Page MenuHomeSoftware Heritage

Guess extension from detected mime type to add to filename
AbandonedPublic

Authored by anlambert on Apr 9 2019, 7:48 AM.
This revision can not be accepted until the required legal agreements have been signed.

Details

Summary

partial workaround for T1167 to enable downloading raw contents with extensions under the /content/raw/ endpoint.

If mime types identified as "text/*" other than "text/plain", suggesting the programming language in the content is potentially detected, guess the file extension using mimetypes library and add it to filename.

This way, when users download raw contents using "Save Page As" will get a file with extension, making it easier to inspect the content locally.

Limitations include mime types guessed wrong or not detected.

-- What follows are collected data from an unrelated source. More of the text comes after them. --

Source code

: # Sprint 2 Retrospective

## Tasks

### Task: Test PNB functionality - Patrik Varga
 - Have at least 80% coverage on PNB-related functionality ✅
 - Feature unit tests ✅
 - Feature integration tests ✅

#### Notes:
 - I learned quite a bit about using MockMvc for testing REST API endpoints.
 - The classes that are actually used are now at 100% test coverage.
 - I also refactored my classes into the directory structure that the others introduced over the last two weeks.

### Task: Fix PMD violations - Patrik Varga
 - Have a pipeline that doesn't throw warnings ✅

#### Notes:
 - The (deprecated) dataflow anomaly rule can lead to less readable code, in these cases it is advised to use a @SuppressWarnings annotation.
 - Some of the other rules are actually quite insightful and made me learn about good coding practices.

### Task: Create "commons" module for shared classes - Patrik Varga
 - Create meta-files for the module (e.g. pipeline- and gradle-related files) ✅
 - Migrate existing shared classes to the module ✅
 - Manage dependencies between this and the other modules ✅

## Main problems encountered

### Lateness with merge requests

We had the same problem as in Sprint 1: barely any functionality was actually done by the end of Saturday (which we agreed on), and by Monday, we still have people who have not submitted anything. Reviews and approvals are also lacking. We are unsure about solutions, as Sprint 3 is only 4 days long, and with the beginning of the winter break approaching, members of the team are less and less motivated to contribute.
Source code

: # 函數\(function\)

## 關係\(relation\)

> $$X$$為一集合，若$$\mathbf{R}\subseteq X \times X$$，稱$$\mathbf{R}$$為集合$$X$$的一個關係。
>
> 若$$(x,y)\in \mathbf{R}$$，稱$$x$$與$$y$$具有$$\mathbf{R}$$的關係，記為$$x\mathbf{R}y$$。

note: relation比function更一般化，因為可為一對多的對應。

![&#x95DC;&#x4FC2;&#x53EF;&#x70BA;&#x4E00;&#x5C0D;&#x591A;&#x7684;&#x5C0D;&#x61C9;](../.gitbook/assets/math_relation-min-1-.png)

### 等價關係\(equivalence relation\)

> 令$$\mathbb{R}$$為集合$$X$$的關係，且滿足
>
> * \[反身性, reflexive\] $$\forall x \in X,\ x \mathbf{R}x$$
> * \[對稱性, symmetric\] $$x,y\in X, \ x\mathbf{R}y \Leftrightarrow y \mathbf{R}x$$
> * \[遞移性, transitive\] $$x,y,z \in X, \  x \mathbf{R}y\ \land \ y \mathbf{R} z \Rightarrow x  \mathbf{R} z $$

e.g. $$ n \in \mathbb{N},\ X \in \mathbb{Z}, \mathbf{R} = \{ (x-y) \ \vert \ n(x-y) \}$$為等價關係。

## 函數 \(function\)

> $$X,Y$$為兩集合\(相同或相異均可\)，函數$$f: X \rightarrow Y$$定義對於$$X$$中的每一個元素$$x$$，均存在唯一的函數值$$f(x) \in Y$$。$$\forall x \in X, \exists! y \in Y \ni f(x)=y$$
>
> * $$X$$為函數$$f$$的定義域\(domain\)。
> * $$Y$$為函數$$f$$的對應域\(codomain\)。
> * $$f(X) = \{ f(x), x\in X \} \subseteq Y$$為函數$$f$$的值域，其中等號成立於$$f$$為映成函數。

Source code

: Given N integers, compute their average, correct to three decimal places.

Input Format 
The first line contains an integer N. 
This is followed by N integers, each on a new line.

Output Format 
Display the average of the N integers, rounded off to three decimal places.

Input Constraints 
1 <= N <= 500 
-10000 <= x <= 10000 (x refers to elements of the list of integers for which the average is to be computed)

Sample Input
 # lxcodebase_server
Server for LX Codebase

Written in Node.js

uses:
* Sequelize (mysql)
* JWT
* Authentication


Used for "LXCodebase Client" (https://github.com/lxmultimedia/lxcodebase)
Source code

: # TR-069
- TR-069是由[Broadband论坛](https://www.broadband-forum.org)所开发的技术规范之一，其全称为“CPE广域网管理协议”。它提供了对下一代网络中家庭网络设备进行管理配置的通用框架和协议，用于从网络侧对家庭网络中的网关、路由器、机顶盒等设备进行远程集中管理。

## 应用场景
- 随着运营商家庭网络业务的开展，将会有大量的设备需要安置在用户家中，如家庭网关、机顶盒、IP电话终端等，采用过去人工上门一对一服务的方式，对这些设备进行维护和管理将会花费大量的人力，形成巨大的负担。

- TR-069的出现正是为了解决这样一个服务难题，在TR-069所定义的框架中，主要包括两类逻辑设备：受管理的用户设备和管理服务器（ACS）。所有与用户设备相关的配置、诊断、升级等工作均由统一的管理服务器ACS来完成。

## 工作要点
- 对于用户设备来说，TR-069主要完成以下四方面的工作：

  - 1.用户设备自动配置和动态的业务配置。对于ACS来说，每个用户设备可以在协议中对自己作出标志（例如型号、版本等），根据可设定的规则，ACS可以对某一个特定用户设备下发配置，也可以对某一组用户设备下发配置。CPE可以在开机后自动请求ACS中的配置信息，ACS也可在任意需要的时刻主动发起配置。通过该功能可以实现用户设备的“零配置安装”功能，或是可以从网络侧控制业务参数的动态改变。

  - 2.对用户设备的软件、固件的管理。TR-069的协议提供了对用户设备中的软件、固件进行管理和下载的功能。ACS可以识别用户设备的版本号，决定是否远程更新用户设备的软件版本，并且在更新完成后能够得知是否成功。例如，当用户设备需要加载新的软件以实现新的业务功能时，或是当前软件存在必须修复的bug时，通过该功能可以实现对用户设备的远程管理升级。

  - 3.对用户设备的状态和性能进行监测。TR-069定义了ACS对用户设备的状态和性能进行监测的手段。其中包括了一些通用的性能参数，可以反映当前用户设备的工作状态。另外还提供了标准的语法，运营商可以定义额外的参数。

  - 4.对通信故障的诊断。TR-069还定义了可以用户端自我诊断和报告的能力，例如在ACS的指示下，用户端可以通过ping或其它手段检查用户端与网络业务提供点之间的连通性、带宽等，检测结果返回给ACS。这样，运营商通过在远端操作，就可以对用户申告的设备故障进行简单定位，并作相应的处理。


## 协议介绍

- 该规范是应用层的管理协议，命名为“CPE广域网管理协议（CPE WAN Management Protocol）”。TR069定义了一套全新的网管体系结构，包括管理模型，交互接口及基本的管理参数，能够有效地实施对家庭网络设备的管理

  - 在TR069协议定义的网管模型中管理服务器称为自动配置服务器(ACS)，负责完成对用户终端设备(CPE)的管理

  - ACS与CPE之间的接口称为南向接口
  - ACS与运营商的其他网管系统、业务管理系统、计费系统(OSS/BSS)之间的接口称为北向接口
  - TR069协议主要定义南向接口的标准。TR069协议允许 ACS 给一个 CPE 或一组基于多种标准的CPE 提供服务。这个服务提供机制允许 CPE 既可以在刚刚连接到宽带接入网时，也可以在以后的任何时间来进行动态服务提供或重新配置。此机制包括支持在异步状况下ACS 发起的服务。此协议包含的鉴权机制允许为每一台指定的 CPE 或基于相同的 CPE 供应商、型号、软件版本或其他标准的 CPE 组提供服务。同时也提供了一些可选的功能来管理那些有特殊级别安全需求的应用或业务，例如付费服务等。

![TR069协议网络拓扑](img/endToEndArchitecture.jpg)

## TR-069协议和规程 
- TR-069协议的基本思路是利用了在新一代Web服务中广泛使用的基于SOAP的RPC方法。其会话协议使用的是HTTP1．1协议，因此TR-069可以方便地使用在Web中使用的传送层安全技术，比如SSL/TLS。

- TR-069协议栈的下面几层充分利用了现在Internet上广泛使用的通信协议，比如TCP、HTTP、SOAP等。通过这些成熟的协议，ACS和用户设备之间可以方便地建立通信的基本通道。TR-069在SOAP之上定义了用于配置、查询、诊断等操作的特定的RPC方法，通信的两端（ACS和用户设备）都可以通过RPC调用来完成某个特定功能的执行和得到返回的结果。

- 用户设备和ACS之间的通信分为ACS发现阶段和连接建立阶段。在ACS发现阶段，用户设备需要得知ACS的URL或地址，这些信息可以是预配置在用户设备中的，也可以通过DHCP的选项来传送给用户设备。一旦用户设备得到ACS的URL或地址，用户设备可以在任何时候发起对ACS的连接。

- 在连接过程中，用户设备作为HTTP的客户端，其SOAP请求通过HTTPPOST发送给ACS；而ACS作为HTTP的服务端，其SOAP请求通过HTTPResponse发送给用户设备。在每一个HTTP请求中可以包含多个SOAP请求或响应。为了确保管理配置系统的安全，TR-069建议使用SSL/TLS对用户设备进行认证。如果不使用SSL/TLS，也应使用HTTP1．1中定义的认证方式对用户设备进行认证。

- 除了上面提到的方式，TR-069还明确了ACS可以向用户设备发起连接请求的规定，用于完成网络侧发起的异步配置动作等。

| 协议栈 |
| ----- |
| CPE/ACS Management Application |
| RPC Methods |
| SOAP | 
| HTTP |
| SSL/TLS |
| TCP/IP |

Future work plan: get content's filename by the hash value.

Test Plan

edit test cases to match changed raw content filename proposed in this diff.

Diff Detail

Repository
rDWAPPS Web applications
Branch
guess-extension-from-mime-type
Lint
No Linters Available
Unit
No Unit Test Coverage
Build Status
Buildable 5209
Build 7036: tox-on-jenkinsJenkins
Build 7035: arc lint + arc unit

Event Timeline

timokratia created this revision.Apr 9 2019, 7:48 AM

I am not really convinced by this as there is no guarantee that the selected extension will be the right one.
As you said:

Limitations include mime types guessed wrong or not detected.

Nevertheless, the filename is available when browsing a content in an origin context
(see https://archive.softwareheritage.org/browse/origin/https://github.com/git/git/content/git.c/ for instance,
when you click on the Raw button then execute a "Save Page As" operation, the original filename will
be used to save the file to disk).

When browsing a content without origin context (for instance https://archive.softwareheritage.org/browse/content/sha1_git:2014aab6b83c61695d50ac39a18864a8d77858e0/)
and one wants to save its raw bytes, it is up to the user to save it to an adequate filename.

Future work plan: get content's filename by the hash value.

The issue here is that for a given hash, numerous filenames can correspond to it so this is not a one to one lookup.

I will not accept that Diff so you can close it.

anlambert commandeered this revision.Apr 9 2019, 10:10 PM
anlambert abandoned this revision.
anlambert added a reviewer: timokratia.

Hi anlambert ,

Thanks for reviewing this diff, and apologies for my late reply and not closing it, I didn't find out how to close it when I first saw your message.

I read the paper about SWH's identifiers for my digital preservation course paper after submitting this diff and found that file names are considered as contextual information and are thus context dependent, and that a content file can appear in multiple directories while having the same hash value/identifier.

However it's not a required feature for the identifiers, providing file names when accessing contents via hash value can be useful in certain use cases, such as making it easier to download and examine a content file. Do you think deriving file extensions or file names is a worthwhile feature to implement? I would like to look into this in the summer, regardless of being admitted into GSoC or not. Thank you for reading this post, and looking forward to your feedback!

anlambert added a comment.EditedWed, Apr 24, 11:19 AM

Hi @timokratia ,

Currently, you can pass a filename as a query parameter to the content view of swh-web
(see https://archive.softwareheritage.org/browse/content/sha1_git:d0158ee2e79b461bf25b5b66e6778671c2114263/?path=xmlrpc.php
as an example).

Nevertheless, it would be indeed of interest to add a filename as a new optional part of the SWH's identifiers.
Currently, only the origin info is handled as an optional information for a persistent identifier.

With the example above, we could derive the following identifier:
swh:1:d0158ee2e79b461bf25b5b66e6778671c2114263;filename=xmlrpc.php

It is then up to the web application to redirect to an adequate view taking the filename into account.
One of the advantage I see to provide the filename information is that code highlighting will be better.
When no filename is provided, the language to highlight is selected from the content mime type
but using the file extension often leads to better result.

I have created T1687 to keep track of the proposal.

Content Hidden

The content of this revision is hidden until the author has signed all of the required legal agreements.